Asset management giant Vanguard: The market has overestimated the pricing of the Federal Reserve's interest rate cuts

Wall Street currently expects the Federal Reserve to cut interest rates three to four times by the end of 2026. However, Vanguard believes that the "massive" spending boom on artificial intelligence infrastructure will drive strong growth in the U.S. economy, with the Federal Reserve only having one to two rate cuts in the future, and interest rates reaching neutral levels "by mid-next year."
Global asset management giant Vanguard believes that the "massive" spending boom on artificial intelligence infrastructure will drive strong growth in the U.S. economy, and the Federal Reserve's rate cuts will be far lower than Wall Street's expectations.
In a recent interview with the Financial Times, the company's head of fixed income, Sara Devereux, predicted that after two 25 basis point rate cuts this fall, the Federal Reserve will only cut rates one to two more times.
This hawkish forecast sharply contrasts with market bets.

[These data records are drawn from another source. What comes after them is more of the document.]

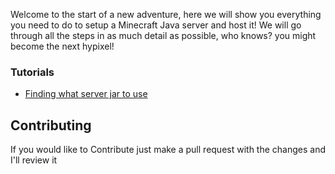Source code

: Welcome to the start of a new adventure, here we will show you everything you need to do to setup a Minecraft Java server and host it! We will go through all the steps in as much detail as possible, who knows? you might become the next hypixel! 

### Tutorials
- [Finding what server jar to use](https://github.com/JustDoom/anything-minecraft/blob/main/tutorials/Finding%20what%20server%20jar%20to%20use.md)

## Contributing 
If you would like to Contribute just make a pull request with the changes and I'll review it
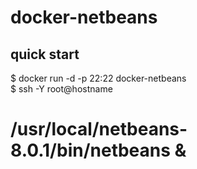 # docker-netbeans
## quick start
$ docker run -d -p 22:22 docker-netbeans  
$ ssh -Y root@hostname  
# /usr/local/netbeans-8.0.1/bin/netbeans &

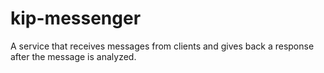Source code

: # kip-messenger
A service that receives messages from clients and gives back a response after the message is analyzed.
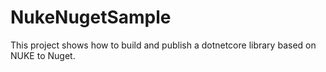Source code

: # NukeNugetSample

This project shows how to build and publish a dotnetcore library based on NUKE to Nuget.
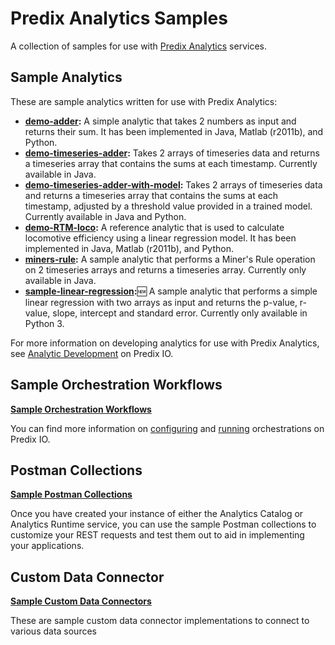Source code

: # Predix Analytics Samples

A collection of samples for use with [Predix Analytics](https://docs.predix.io/en-US/content/service/analytics_services/analytics_framework/) services.

## Sample Analytics

These are sample analytics written for use with Predix Analytics:

- **[demo-adder](analytics/demo-adder):** A simple analytic that takes 2 numbers as input and returns their sum. It has been implemented in Java, Matlab (r2011b), and Python.
- **[demo-timeseries-adder](analytics/demo-timeseries-adder-java):** Takes 2 arrays of timeseries data and returns a timeseries array that contains the sums at each timestamp. Currently available in Java.
- **[demo-timeseries-adder-with-model](analytics/demo-timeseries-adder-with-model):** Takes 2 arrays of timeseries data and returns a timeseries array that contains the sums at each timestamp, adjusted by a threshold value provided in a trained model. Currently available in Java and Python.
- **[demo-RTM-loco](analytics/demo-RTM-loco):** A reference analytic that is used to calculate locomotive efficiency using a linear regression model. It has been implemented in Java, Matlab (r2011b), and Python.
- **[miners-rule](analytics/miners-rule):** A sample analytic that performs a Miner's Rule operation on 2 timeseries arrays and returns a timeseries array. Currently only available in Java.
- **[sample-linear-regression](analytics/sample-linear-regression):**:new:  A sample analytic that performs a simple linear regression with two arrays as input and returns the p-value, r-value, slope, intercept and standard error. Currently only available in Python 3. 

For more information on developing analytics for use with Predix Analytics, see [Analytic Development](https://docs.predix.io/en-US/content/service/analytics_services/analytics_framework/analytic-development) on Predix IO. 

## Sample Orchestration Workflows

**[Sample Orchestration Workflows](orchestrations)**

You can find more information on [configuring](https://docs.predix.io/en-US/content/service/analytics_services/analytics_framework/orchestration-configuration) and [running](https://docs.predix.io/en-US/content/service/analytics_services/analytics_framework/orchestration-execution) orchestrations on Predix IO.

## Postman Collections

**[Sample Postman Collections](postman)**

Once you have created your instance of either the Analytics Catalog or Analytics Runtime service, you can use the sample Postman collections to customize your REST requests and test them out to aid in implementing your applications.

## Custom Data Connector

**[Sample Custom Data Connectors](custom-data-connector)**

These are sample custom data connector implementations to connect to various data sources
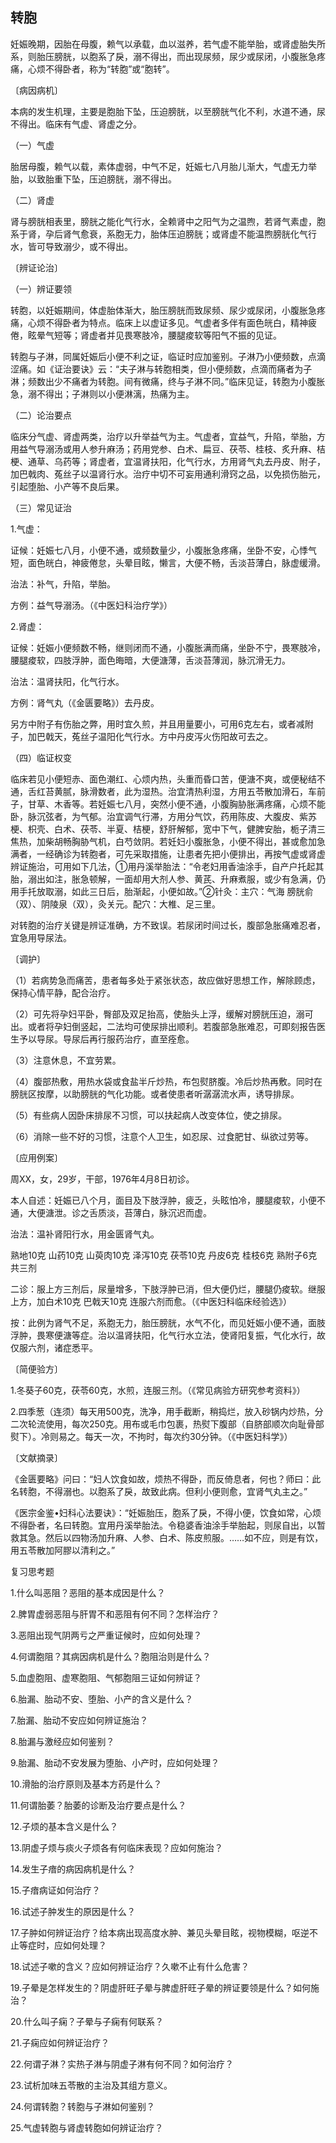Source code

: ## 转胞

妊娠晚期，因胎在母腹，赖气以承载，血以滋养，若气虚不能举胎，或肾虚胎失所系，则胎压膀胱，以胞系了戾，溺不得出，而出现尿频，尿少或尿闭，小腹胀急疼痛，心烦不得卧者，称为“转胞”或“胞转”。

〔病因病机〕

本病的发生机理，主要是胞胎下坠，压迫膀胱，以至膀胱气化不利，水道不通，尿不得出。临床有气虚、肾虚之分。

（一）气虚

胎居母腹，赖气以载，素体虚弱，中气不足，妊娠七八月胎儿渐大，气虚无力举胎，以致胎重下坠，压迫膀胱，溺不得出。

（二）肾虚

肾与膀胱相表里，膀胱之能化气行水，全赖肾中之阳气为之温煦，若肾气素虚，胞系于肾，孕后肾气愈衰，系胞无力，胎体压迫膀胱；或肾虚不能温煦膀胱化气行水，皆可导致溺少，或不得出。

〔辨证论治〕

（一）辨证要领

转胞，以妊娠期间，体虚胎体渐大，胎压膀胱而致尿频、尿少或尿闭，小腹胀急疼痛，心烦不得卧者为特点。临床上以虚证多见。气虚者多伴有面色㿠白，精神疲倦，眩晕气短等；肾虚者并见畏寒肢冷，腰腿痠软等阳气不振的见证。

转胞与子淋，同属妊娠后小便不利之证，临证时应加鉴别。子淋乃小便频数，点滴涩痛。如《证治要诀》云：“夫子淋与转胞相类，但小便频数，点滴而痛者为子淋；频数出少不痛者为转胞。间有微痛，终与子淋不同。”临床见证，转胞为小腹胀急，溺不得出；子淋则以小便淋漓，热痛为主。

（二）论治要点

临床分气虚、肾虚两类，治疗以升举益气为主。气虚者，宜益气，升陷，举胎，方用益气导溺汤或用人参升麻汤；药用党参、白术、扁豆、茯苓、桂枝、炙升麻、桔梗、通草、乌药等；肾虚者，宜温肾扶阳，化气行水，方用肾气丸去丹皮、附子，加巴戟肉、菟丝子以温肾行水。治疗中切不可妄用通利滑窍之品，以免损伤胎元，引起堕胎、小产等不良后果。

（三）常见证治

1.气虚：

证候：妊娠七八月，小便不通，或频数量少，小腹胀急疼痛，坐卧不安，心悸气短，面色㿠白，神疲倦怠，头晕目眩，懒言，大便不畅，舌淡苔薄白，脉虚缓滑。

治法：补气，升陷，举胎。

方例：益气导溺汤。（《中医妇科治疗学》）

2.肾虚：

证候：妊娠小便频数不畅，继则闭而不通，小腹胀满而痛，坐卧不宁，畏寒肢冷，腰腿痠软，四肢浮肿，面色晦暗，大便溏薄，舌淡苔薄润，脉沉滑无力。

治法：温肾扶阳，化气行水。

方例：肾气丸（《金匮要略》）去丹皮。

另方中附子有伤胎之弊，用时宜久煎，并且用量要小，可用6克左右，或者减附子，加巴戟天，菟丝子温阳化气行水。方中丹皮泻火伤阳故可去之。

（四）临证权变

临床若见小便短赤、面色潮红、心烦内热，头重而昏口苦，便溏不爽，或便秘结不通，舌红苔黄腻，脉滑数者，此为湿热。治宜清热利湿，方用五苓散加滑石，车前子，甘草、木香等。若妊娠七八月，突然小便不通，小腹胸胁胀满疼痛，心烦不能卧，脉沉弦者，为气郁。治宜调气行滞，方用分气饮，药用陈皮、大腹皮、紫苏梗、枳壳、白术、茯苓、半夏、桔梗，舒肝解郁，宽中下气，健脾安胎，栀子清三焦热，加柴胡畅胸胁气机，白芍敛阴。若妊妇小腹胀急，小便不得出，甚或愈加急满者，一经确诊为转胞者，可先采取措施，让患者先把小便排出，再按气虚或肾虚辨证施治，可用如下几法，①用丹溪举胎法：“令老妇用香油涂手，自产户托起其胎，溺出如注，胀急顿解，一面却用大剂人参、黄芪、升麻煮服，或少有急满，仍用手托放取溺，如此三日后，胎渐起，小便如故。”②针灸：主穴：气海 膀胱俞（双）、阴陵泉（双），灸关元。配穴：大椎、足三里。

对转胞的治疗关键是辨证准确，方不致误。若尿闭时间过长，腹部急胀痛难忍者，宜急用导尿法。

〔调护〕

（1）若病势急而痛苦，患者每多处于紧张状态，故应做好思想工作，解除顾虑，保持心情平静，配合治疗。

（2）可先将孕妇平卧，臀部及双足抬高，使胎头上浮，缓解对膀胱压迫，溺可出。或者将孕妇倒竖起，二法均可使尿排出顺利。若腹部急胀难忍，可即刻报告医生予以导尿。导尿后再行服药治疗，直至痊愈。

（3）注意休息，不宜劳累。

（4）腹部热敷，用热水袋或食盐半斤炒热，布包熨脐腹。冷后炒热再敷。同时在膀胱区按摩，以助膀胱的气化功能。或者使患者听潺潺流水声，诱导排尿。

（5）有些病人因卧床排尿不习惯，可以扶起病人改变体位，使之排尿。

（6）消除一些不好的习惯，注意个人卫生，如忍尿、过食肥甘、纵欲过劳等。

〔应用例案〕

周XX，女，29岁，干部，1976年4月8日初诊。

本人自述：妊娠已八个月，面目及下肢浮肿，疲乏，头眩怕冷，腰腿痠软，小便不通，大便溏泄。诊之舌质淡，苔薄白，脉沉迟而虚。

治法：温补肾阳行水，用金匮肾气丸。

熟地10克 山药10克 山萸肉10克 泽泻10克 茯苓10克 丹皮6克 桂枝6克 熟附子6克 共三剂

二诊：服上方三剂后，尿量增多，下肢浮肿已消，但大便仍烂，腰腿仍痠软。继服上方，加白术10克 巴戟天10克 连服六剂而愈。（《中医妇科临床经验选》）

按：此例为肾气不足，系胞无力，胎压膀胱，水气不化，而见妊娠小便不通，面肢浮肿，畏寒便溏等症。治以温肾扶阳，化气行水立法，使肾阳复振，气化水行，故仅服六剂，诸症悉平。

〔简便验方〕

1.冬葵子60克，茯苓60克，水煎，连服三剂。（《常见病验方研究参考资料》）

2.四季葱（连须）每天用500克，洗净，用手截断，稍捣烂，放入砂锅内炒热，分二次轮流使用，每次250克。用布或毛巾包裹，热熨下腹部（自脐部顺次向耻骨部熨下）。冷则易之。每天一次，不拘时，每次约30分钟。（《中医妇科学》）

〔文献摘录〕

《金匮要略》问曰：“妇人饮食如故，烦热不得卧，而反倚息者，何也？师曰：此名转胞，不得溺也。以胞系了戾，故致此病。但利小便则愈，宜肾气丸主之。”

《医宗金鉴•妇科心法要诀》：“妊娠胎压，胞系了戾，不得小便，饮食如常，心烦不得卧者，名曰转胞。宜用丹溪举胎法。令稳婆香油涂手举胎起，则尿自出，以暂救其急。然后以四物汤加升麻、人参、白术、陈皮煎服。……如不应，则是有饮，用五苓散加阿膠以清利之。”

复习思考题

1.什么叫恶阻？恶阻的基本成因是什么？

2.脾胃虚弱恶阻与肝胃不和恶阻有何不同？怎样治疗？

3.恶阻出现气阴两亏之严重证候时，应如何处理？

4.何谓胞阻？其病因病机是什么？胞阻治则是什么？

5.血虚胞阻、虚寒胞阻、气郁胞阻三证如何辨证？

6.胎漏、胎动不安、堕胎、小产的含义是什么？

7.胎漏、胎动不安应如何辨证施治？

8.胎漏与激经应如何鉴别？

9.胎漏、胎动不安发展为堕胎、小产时，应如何处理？

10.滑胎的治疗原则及基本方药是什么？

11.何谓胎萎？胎萎的诊断及治疗要点是什么？

12.子烦的基本含义是什么？

13.阴虚子烦与痰火子烦各有何临床表现？应如何施治？

14.发生子瘖的病因病机是什么？

15.子瘖病证如何治疗？

16.试述子肿发生的原因是什么？

17.子肿如何辨证治疗？给本病出现高度水肿、兼见头晕目眩，视物模糊，呕逆不止等症时，应如何处理？

18.试述子嗽的含义？应如何辨证治疗？久嗽不止有什么危害？

19.子晕是怎样发生的？阴虚肝旺子晕与脾虚肝旺子晕的辨证要领是什么？如何施治？

20.什么叫子痫？子晕与子痫有何联系？

21.子痫应如何辨证治疗？

22.何谓子淋？实热子淋与阴虚子淋有何不同？如何治疗？

23.试析加味五苓散的主治及其组方意义。

24.何谓转胞？转胞与子淋如何鉴别？

25.气虚转胞与肾虚转胞如何辨证治疗？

Investors currently expect the Federal Reserve to cut rates three to four times by the end of 2026, while Devereux, who manages $2.8 trillion in assets, stated that "the market has over-priced the Federal Reserve's rate cuts." She anticipates that interest rates may reach neutral levels by "mid-next year."
Devereux noted that AI capital spending is expected to grow by about 8% this year, and this "significant growth" will support economic growth in 2026, thereby limiting the Federal Reserve's ability to ease policies without triggering inflation. Meanwhile, she warned that the corporate bond market faces oversupply pressure but believes that recent defaults are isolated incidents.
AI Spending Boom Reshapes Growth Expectations
Vanguard has significantly raised its U.S. GDP forecast based on the continued growth of AI infrastructure spending. Devereux stated that the company expects the U.S. economy to grow by 1.9% this year, but to accelerate to 2.25% by 2026.
"I think the biggest takeaway from this earnings season may be AI capital spending," Devereux said, "We have significantly raised our GDP forecast primarily based on this." The company expects AI capital spending to remain near current high levels next year.
This optimistic outlook on AI spending contrasts with recent investor concerns about excessive gains in tech stocks. The tech-heavy Nasdaq Composite Index has fallen about 7% this month, and bonds issued by large tech companies have also declined.
Corporate Bond Market Faces Oversupply Challenges
Devereux warned that corporate bond prices may be impacted in the coming months as the market needs to digest a large volume of bond issuance from companies including Amazon, Meta, Alphabet, and Oracle. According to JP Morgan, corporate bond issuance is expected to reach $1.8 trillion by 2026.
"We have been overweighting credit bonds, but the degree of overweighting is below the average level during the cycle," Devereux stated, "Valuations are tight, and the supply is very, very large."
Despite facing supply pressures, Devereux believes that the recent bankruptcies of subprime auto finance company Tricolor and auto parts company First Brands may be isolated incidents and do not represent a broader market crisis. She stated, "We will see some defaults in the private credit space; this is a year of discipline and precision, not all boats will rise."